Less than half of American adults pray daily as church membership continues to decline and the ranks of the religiously unaffiliated swell, according to a study published by the Pew Research Center.
Data from a nationally representative group of respondents found that 45 percent of U.S. adults say they pray daily compared to 58 percent who reported doing so in 2007 and 55 percent who said they prayed daily in 2014.
Some 32 percent said they seldom or never pray, which is close to the 29 percent of U.S. adults who identify as “nones”—people who describe themselves as atheists, agnostics, or “nothing in particular,” the study says.

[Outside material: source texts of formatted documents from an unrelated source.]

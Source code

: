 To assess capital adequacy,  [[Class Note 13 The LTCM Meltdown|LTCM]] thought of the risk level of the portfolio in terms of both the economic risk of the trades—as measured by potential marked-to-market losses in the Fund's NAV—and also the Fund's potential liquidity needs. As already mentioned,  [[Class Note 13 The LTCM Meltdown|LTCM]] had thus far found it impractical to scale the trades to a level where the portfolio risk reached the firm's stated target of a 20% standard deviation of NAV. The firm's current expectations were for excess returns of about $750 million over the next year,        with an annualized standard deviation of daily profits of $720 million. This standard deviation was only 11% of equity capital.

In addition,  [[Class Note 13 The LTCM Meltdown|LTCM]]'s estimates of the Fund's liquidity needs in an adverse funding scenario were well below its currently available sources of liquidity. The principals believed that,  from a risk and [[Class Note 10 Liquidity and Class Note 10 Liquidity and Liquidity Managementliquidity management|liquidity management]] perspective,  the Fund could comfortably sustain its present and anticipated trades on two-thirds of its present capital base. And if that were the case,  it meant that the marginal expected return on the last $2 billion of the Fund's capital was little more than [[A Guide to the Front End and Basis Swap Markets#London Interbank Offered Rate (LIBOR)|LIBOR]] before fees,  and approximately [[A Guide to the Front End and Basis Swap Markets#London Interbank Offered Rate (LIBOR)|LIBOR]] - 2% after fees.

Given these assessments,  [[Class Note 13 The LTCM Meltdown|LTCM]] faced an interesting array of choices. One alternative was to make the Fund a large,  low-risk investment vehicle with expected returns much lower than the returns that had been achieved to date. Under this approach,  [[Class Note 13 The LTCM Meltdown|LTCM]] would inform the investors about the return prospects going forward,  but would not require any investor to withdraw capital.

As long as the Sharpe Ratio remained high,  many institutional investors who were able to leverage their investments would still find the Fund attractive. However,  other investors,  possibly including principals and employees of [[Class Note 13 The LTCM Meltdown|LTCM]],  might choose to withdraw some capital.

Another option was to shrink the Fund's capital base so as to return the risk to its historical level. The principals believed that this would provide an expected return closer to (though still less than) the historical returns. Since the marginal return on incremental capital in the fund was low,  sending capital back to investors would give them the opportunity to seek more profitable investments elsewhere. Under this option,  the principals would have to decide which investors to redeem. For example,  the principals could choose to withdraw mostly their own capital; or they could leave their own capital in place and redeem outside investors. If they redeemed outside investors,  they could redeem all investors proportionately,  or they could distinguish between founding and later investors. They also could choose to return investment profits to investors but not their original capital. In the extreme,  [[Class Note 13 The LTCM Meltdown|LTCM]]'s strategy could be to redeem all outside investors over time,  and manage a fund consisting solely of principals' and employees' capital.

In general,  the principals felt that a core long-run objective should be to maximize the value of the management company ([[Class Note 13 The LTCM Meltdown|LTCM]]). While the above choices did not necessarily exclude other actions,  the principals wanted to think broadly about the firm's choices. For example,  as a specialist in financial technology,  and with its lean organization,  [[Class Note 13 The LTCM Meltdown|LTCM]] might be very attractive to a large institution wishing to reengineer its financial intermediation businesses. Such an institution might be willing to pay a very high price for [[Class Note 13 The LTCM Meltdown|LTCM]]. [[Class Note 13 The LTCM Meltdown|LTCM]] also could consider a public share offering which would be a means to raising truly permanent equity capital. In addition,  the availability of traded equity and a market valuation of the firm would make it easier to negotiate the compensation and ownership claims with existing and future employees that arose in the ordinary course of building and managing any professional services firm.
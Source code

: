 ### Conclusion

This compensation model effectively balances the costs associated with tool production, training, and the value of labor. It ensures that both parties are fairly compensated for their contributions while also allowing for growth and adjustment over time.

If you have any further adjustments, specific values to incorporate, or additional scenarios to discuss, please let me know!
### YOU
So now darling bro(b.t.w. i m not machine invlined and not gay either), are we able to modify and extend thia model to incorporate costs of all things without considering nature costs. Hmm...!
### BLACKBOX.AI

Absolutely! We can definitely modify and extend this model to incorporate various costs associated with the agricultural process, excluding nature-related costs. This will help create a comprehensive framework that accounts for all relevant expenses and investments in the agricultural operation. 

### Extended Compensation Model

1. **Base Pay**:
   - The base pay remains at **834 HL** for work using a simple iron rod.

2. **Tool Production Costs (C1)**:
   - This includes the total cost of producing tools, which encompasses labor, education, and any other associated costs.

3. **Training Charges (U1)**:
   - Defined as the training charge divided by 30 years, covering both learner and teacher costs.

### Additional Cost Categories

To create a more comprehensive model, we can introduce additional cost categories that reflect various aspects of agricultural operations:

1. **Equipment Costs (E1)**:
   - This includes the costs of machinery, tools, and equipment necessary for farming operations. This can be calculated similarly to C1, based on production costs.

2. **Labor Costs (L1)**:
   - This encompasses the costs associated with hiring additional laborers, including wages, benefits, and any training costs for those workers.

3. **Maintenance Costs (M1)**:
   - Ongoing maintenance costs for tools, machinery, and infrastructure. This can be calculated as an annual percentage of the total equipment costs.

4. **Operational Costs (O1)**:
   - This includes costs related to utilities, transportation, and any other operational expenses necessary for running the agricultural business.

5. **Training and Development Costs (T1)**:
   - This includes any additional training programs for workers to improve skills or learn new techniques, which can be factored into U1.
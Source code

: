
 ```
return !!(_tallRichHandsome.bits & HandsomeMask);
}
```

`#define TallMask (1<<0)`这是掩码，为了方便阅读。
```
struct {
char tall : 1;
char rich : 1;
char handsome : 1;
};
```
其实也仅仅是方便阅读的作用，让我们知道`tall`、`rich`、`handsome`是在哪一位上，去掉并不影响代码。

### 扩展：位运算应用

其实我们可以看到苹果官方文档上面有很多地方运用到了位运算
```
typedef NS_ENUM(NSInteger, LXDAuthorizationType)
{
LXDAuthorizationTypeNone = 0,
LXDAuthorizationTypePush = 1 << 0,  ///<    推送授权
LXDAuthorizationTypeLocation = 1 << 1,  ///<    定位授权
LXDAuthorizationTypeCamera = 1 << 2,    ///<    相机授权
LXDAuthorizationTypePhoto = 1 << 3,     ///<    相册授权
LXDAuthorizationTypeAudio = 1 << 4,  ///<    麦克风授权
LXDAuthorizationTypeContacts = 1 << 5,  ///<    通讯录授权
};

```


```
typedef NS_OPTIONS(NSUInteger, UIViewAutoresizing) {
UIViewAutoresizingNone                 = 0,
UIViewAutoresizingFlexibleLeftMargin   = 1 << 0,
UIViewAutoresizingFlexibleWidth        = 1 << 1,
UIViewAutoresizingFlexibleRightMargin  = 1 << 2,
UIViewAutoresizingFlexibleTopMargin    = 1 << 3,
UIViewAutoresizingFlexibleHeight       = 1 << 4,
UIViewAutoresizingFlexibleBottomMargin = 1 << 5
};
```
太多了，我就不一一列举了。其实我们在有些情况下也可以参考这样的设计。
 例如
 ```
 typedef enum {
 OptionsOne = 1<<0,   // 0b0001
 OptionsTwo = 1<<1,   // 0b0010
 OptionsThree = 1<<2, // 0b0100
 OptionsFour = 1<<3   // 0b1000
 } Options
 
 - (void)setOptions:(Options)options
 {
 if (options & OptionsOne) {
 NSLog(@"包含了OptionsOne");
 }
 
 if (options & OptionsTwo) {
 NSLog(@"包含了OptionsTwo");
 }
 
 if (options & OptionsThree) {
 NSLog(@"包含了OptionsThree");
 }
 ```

The nation’s share of religious “nones” is now six percent higher than it was five years ago and ten percent higher than it was a decade ago. Christians now only make up a collective 63 percent of the adult population. When the Pew Research Center began measuring religious identity in 2007, Christians outnumbered “nones” 78 to 16 percent.
The decline in the number of Christians was mostly concentrated among responding Protestants. Their numbers declined by ten percent in the last decade and four percent in the last five years.
Some 58 percent of white Protestants identify as born-again, while 66 percent of blacks did so. Black evangelical Christians were the most faithful churchgoers, with 70 percent of them attending services monthly, compared to only 56 percent of white evangelical Protestants.
Leonardo Blair, taken from The Christian Post .
Taken from Prayer Connect magazine.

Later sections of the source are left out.